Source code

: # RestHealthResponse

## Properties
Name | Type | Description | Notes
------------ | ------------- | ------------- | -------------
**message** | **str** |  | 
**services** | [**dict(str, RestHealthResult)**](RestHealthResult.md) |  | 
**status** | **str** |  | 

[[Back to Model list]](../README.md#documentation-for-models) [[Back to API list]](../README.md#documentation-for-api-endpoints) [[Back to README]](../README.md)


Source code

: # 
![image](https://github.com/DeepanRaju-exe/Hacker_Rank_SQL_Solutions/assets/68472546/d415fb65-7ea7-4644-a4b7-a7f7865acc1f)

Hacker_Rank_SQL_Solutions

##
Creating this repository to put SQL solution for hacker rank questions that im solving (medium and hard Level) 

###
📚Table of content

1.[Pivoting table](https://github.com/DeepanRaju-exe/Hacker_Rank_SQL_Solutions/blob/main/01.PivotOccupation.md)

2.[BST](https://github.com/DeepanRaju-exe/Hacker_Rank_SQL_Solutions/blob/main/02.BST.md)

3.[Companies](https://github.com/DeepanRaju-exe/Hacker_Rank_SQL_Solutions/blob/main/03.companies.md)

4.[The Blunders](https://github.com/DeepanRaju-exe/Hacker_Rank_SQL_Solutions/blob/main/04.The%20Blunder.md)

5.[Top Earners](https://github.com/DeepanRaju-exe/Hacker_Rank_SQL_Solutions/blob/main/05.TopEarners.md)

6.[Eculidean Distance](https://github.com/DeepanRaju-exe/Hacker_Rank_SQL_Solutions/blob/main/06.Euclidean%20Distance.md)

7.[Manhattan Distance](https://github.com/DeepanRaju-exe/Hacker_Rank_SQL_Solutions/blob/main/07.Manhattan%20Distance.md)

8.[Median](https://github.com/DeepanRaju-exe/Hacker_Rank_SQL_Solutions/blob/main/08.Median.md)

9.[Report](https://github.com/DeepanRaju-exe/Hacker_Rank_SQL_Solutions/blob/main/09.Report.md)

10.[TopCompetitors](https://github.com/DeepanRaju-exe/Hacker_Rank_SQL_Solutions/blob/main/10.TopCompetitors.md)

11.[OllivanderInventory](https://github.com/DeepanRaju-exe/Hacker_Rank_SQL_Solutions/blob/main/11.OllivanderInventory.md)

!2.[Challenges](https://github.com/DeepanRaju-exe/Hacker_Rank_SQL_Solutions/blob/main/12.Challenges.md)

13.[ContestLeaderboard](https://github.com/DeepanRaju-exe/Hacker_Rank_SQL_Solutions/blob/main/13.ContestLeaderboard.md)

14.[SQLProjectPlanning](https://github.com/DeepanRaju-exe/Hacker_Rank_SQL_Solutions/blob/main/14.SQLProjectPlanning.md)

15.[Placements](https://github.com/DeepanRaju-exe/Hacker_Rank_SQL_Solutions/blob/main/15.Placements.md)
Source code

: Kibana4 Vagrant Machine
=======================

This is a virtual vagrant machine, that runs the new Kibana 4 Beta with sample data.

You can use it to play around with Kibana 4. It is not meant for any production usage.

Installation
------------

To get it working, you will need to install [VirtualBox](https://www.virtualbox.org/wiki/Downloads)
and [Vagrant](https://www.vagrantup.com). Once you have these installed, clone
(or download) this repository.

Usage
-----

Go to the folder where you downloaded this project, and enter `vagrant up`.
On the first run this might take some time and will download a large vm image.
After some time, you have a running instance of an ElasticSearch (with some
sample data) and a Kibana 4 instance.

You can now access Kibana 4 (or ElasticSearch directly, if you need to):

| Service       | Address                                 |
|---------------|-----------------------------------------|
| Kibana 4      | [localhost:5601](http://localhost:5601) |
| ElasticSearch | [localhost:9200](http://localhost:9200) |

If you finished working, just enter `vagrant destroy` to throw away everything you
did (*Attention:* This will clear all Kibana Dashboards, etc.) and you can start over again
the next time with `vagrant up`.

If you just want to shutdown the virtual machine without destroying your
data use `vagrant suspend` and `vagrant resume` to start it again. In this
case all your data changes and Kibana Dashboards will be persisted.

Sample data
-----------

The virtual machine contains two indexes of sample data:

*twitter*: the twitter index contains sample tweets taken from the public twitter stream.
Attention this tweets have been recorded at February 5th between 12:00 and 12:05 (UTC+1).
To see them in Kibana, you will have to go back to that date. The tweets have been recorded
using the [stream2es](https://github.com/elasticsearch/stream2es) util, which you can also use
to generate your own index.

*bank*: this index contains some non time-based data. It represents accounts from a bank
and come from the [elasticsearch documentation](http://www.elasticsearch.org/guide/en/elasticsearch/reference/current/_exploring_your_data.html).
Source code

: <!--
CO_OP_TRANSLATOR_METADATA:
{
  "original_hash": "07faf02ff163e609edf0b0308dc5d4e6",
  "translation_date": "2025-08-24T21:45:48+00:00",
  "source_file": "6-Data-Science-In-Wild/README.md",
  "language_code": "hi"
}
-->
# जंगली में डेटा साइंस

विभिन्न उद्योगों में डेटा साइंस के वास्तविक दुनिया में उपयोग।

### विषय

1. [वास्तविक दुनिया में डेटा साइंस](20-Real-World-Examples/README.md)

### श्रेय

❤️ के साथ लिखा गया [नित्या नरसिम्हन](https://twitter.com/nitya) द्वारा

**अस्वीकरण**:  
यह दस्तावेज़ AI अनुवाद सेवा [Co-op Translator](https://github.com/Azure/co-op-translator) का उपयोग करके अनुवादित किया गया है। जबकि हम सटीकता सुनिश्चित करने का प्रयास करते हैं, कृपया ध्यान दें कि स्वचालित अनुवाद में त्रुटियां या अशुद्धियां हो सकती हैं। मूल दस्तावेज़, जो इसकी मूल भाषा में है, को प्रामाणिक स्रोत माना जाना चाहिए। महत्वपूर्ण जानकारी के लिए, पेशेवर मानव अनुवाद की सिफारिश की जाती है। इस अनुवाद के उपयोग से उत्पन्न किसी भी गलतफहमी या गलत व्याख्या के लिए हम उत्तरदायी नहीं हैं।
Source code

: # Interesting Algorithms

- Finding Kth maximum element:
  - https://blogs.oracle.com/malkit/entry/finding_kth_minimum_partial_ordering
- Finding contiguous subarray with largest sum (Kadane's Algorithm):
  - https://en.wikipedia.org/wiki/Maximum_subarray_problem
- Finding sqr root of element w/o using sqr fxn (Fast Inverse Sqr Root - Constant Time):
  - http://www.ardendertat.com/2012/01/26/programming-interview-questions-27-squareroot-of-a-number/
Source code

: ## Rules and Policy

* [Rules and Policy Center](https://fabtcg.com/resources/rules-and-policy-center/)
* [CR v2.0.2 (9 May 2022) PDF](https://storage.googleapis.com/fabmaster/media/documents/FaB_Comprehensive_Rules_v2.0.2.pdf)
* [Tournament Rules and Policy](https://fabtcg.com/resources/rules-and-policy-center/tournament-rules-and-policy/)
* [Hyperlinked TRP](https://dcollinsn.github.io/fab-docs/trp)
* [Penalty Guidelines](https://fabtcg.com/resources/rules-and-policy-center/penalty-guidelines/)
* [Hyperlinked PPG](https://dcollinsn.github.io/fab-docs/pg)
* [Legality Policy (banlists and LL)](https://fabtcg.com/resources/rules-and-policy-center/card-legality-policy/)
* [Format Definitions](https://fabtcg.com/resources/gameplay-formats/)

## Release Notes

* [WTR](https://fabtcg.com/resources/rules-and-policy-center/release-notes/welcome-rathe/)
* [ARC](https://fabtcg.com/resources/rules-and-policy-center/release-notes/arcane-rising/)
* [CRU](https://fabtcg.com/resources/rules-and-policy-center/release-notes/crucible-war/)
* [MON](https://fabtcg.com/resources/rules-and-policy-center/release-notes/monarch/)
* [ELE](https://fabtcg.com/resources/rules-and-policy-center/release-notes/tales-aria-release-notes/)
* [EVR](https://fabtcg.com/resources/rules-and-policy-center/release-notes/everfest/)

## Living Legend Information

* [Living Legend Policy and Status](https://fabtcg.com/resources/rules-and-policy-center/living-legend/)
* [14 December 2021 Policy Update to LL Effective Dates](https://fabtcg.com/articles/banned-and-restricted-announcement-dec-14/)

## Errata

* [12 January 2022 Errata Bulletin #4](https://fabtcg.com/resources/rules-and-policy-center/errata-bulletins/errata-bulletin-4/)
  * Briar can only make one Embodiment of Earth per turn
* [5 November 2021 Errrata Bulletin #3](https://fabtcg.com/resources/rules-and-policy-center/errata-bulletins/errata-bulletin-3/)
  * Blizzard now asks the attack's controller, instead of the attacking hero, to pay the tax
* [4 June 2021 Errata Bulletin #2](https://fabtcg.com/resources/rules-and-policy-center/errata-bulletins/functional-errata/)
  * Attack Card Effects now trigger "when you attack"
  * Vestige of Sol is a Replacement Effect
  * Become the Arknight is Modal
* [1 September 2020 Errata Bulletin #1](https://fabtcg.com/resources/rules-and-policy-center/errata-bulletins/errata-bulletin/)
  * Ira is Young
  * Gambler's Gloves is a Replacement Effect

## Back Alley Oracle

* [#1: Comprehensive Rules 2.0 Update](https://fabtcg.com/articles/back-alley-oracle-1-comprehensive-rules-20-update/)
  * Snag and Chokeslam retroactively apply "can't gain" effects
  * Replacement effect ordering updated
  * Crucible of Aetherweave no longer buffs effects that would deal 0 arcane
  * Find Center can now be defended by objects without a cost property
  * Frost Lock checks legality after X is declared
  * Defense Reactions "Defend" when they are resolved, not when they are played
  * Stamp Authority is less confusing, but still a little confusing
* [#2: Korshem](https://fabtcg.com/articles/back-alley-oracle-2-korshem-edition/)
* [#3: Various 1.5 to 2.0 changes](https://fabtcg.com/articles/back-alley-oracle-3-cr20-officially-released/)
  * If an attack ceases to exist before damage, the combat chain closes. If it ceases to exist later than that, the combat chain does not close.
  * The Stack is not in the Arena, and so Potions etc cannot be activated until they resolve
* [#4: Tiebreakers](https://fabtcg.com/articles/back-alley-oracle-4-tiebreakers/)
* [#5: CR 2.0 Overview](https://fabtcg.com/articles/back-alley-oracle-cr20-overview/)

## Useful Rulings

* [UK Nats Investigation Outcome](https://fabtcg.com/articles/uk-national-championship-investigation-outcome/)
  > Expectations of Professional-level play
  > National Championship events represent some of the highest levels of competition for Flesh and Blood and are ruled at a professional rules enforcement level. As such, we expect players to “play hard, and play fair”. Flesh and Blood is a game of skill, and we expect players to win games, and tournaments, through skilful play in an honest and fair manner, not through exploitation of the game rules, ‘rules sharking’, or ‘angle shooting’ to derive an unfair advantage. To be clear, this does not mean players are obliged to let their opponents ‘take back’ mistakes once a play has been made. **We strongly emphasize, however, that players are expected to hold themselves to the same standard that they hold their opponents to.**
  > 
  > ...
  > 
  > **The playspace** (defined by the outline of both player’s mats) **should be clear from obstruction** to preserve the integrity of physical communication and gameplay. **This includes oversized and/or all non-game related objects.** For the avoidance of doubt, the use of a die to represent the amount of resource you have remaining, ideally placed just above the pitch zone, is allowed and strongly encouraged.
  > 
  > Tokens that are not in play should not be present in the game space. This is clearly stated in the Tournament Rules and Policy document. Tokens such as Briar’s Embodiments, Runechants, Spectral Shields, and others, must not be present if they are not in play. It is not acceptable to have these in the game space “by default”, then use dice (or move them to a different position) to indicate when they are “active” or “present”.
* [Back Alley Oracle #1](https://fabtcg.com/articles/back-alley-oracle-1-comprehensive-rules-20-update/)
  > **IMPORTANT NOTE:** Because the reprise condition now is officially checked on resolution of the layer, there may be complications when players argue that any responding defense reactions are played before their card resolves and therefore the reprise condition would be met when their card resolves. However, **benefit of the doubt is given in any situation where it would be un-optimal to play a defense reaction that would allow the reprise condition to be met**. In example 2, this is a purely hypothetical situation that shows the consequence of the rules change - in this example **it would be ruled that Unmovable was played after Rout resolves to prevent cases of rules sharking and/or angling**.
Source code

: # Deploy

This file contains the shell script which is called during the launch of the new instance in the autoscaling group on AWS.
########################################
## INSTRUCTIONS TO FOLLOW
From the records above, return each line where "Attention" occurs.

## ANSWER BOX
did (*Attention:* This will clear all Kibana Dashboards, etc.) and you can start over again
Attention this tweets have been recorded at February 5th between 12:00 and 12:05 (UTC+1).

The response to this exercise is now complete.